Instructions to follow: From the line with "0.2% | 99.8%" through the final line, please write out the listing exactly, including both of those lines.

Provided material:
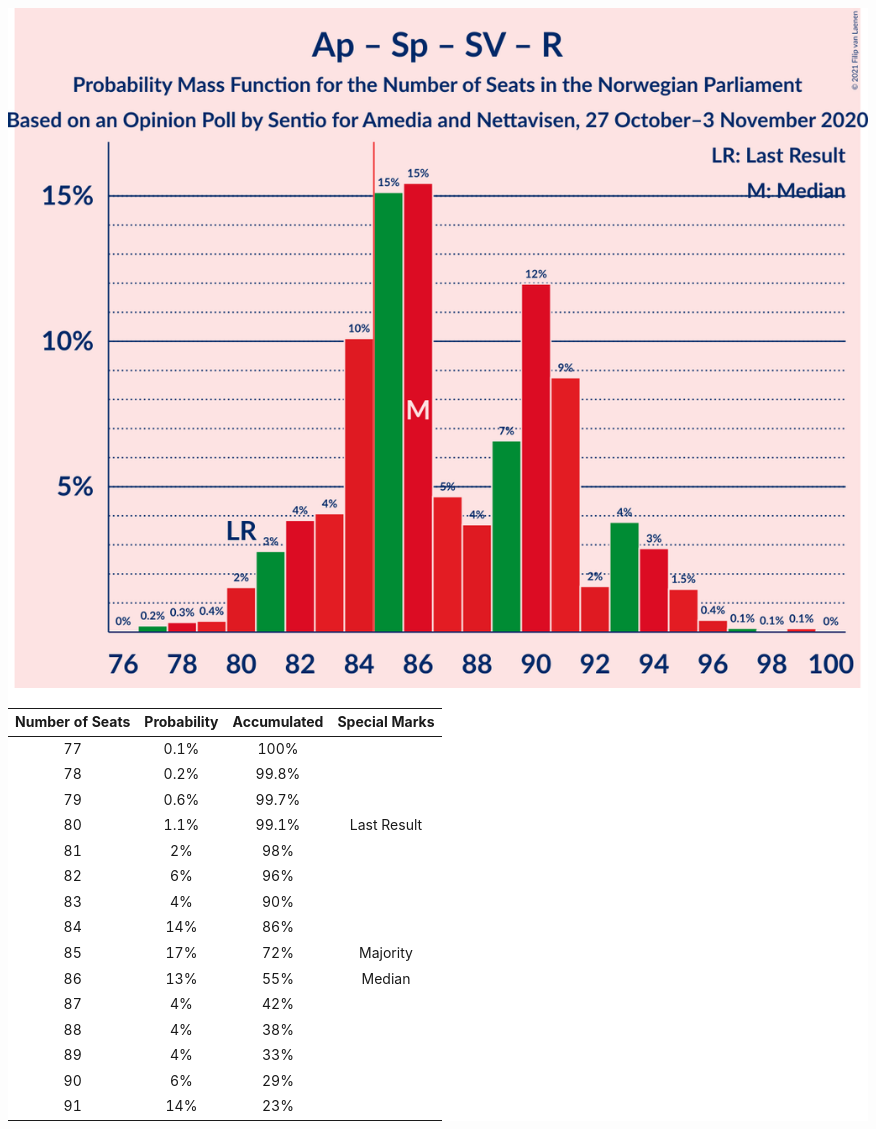 ![Graph with seats probability mass function not yet produced](2020-11-03-Sentio-coalitions-seats-pmf-ap–sp–sv–r.png "Seats Probability Mass Function")

| Number of Seats | Probability | Accumulated | Special Marks |
|:---------------:|:-----------:|:-----------:|:-------------:|
| 77 | 0.1% | 100% |  |
| 78 | 0.2% | 99.8% |  |
| 79 | 0.6% | 99.7% |  |
| 80 | 1.1% | 99.1% | Last Result |
| 81 | 2% | 98% |  |
| 82 | 6% | 96% |  |
| 83 | 4% | 90% |  |
| 84 | 14% | 86% |  |
| 85 | 17% | 72% | Majority |
| 86 | 13% | 55% | Median |
| 87 | 4% | 42% |  |
| 88 | 4% | 38% |  |
| 89 | 4% | 33% |  |
| 90 | 6% | 29% |  |
| 91 | 14% | 23% |  |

Finished task:
| 78 | 0.2% | 99.8% |  |
| 79 | 0.6% | 99.7% |  |
| 80 | 1.1% | 99.1% | Last Result |
| 81 | 2% | 98% |  |
| 82 | 6% | 96% |  |
| 83 | 4% | 90% |  |
| 84 | 14% | 86% |  |
| 85 | 17% | 72% | Majority |
| 86 | 13% | 55% | Median |
| 87 | 4% | 42% |  |
| 88 | 4% | 38% |  |
| 89 | 4% | 33% |  |
| 90 | 6% | 29% |  |
| 91 | 14% | 23% |  |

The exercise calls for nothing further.